- _WORK TO COMPLETE_: Look through the records below for the line holding "The x-ray wavefield". Write it out exactly, with each following line through the line holding "with slowly varying".

Top of INFORMATION SHOWN

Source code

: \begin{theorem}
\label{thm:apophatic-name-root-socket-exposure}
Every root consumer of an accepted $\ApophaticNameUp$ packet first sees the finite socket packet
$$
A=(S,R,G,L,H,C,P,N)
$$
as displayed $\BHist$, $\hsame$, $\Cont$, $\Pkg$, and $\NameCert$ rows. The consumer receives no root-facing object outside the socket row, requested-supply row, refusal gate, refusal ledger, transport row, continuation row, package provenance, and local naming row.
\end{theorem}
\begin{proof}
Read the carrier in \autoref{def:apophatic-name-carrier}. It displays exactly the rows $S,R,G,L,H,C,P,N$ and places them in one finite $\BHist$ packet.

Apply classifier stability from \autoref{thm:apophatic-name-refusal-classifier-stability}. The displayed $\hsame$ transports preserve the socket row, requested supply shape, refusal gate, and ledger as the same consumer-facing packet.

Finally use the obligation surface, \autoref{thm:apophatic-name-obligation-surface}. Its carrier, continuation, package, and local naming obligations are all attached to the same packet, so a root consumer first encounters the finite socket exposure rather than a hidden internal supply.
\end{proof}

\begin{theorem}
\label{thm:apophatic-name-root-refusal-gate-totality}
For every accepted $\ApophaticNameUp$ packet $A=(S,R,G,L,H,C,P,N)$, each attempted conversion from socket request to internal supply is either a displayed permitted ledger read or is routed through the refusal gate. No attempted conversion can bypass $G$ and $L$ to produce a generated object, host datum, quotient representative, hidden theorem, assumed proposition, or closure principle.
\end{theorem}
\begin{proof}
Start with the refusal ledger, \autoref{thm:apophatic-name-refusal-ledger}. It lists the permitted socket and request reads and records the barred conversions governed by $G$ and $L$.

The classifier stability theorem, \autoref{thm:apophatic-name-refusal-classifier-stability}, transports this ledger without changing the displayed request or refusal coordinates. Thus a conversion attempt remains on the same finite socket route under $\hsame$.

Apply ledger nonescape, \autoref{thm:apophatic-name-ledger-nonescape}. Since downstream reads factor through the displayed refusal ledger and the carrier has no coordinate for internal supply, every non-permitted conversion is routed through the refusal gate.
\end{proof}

Bottom of INFORMATION SHOWN
Top of INFORMATION SHOWN

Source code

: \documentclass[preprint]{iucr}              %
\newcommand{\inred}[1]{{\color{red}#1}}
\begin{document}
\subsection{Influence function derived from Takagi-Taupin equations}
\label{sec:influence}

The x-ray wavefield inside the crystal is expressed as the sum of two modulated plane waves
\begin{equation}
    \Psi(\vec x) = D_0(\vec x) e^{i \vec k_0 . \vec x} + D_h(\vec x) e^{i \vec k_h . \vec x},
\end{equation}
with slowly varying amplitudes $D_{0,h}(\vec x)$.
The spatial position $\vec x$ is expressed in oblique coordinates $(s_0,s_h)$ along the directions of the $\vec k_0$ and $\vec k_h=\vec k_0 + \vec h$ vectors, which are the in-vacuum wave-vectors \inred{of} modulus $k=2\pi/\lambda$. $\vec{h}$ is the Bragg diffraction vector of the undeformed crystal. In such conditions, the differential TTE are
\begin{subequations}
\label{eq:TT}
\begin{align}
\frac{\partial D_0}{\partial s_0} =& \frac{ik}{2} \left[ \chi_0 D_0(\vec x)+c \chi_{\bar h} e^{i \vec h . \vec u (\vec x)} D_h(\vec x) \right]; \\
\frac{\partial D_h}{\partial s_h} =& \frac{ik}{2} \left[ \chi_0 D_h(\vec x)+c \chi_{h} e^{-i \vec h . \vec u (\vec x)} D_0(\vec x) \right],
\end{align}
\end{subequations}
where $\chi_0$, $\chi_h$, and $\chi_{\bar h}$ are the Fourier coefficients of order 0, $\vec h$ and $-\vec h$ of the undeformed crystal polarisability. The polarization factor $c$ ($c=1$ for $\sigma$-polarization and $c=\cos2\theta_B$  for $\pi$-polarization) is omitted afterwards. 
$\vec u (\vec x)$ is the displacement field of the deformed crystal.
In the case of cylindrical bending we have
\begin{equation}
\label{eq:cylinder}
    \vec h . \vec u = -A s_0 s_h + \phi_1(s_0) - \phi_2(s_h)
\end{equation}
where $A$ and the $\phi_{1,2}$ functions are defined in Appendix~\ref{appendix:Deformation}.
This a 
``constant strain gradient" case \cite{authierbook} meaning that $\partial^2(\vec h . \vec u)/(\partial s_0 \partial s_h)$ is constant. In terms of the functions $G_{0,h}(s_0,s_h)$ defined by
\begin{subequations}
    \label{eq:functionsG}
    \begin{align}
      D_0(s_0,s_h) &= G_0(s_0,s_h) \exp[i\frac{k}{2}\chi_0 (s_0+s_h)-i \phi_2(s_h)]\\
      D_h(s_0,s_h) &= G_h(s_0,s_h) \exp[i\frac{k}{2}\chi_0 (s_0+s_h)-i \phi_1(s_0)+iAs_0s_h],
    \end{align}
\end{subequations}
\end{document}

Bottom of INFORMATION SHOWN
Top of INFORMATION SHOWN

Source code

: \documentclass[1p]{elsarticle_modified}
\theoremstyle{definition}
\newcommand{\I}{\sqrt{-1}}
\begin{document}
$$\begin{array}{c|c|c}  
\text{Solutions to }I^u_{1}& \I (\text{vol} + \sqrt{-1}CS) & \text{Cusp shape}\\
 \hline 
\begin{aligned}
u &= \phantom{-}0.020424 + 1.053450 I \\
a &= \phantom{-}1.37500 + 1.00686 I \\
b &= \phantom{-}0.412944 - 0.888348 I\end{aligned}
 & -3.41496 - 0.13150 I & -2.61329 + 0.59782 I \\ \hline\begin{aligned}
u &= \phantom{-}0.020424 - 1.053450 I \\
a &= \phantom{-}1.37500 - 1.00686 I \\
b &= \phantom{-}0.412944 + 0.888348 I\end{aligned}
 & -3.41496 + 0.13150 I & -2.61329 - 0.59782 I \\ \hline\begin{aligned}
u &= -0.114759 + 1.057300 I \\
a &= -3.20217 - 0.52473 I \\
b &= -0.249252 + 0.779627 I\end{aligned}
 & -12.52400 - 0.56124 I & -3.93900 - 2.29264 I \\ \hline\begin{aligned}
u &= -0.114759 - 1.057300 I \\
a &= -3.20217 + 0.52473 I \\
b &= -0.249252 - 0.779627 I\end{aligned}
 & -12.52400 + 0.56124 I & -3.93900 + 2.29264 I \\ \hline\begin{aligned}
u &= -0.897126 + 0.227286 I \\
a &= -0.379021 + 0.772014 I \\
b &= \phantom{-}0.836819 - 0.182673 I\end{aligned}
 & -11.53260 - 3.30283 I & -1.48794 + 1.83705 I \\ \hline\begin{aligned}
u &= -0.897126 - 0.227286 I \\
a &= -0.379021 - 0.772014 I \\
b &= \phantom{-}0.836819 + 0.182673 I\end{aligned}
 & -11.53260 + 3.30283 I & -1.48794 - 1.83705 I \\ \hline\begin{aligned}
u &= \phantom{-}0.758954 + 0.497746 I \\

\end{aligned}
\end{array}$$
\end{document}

Bottom of INFORMATION SHOWN

- _ANSWER TO THIS PROBLEM_:
The x-ray wavefield inside the crystal is expressed as the sum of two modulated plane waves
\begin{equation}
    \Psi(\vec x) = D_0(\vec x) e^{i \vec k_0 . \vec x} + D_h(\vec x) e^{i \vec k_h . \vec x},
\end{equation}
with slowly varying amplitudes $D_{0,h}(\vec x)$.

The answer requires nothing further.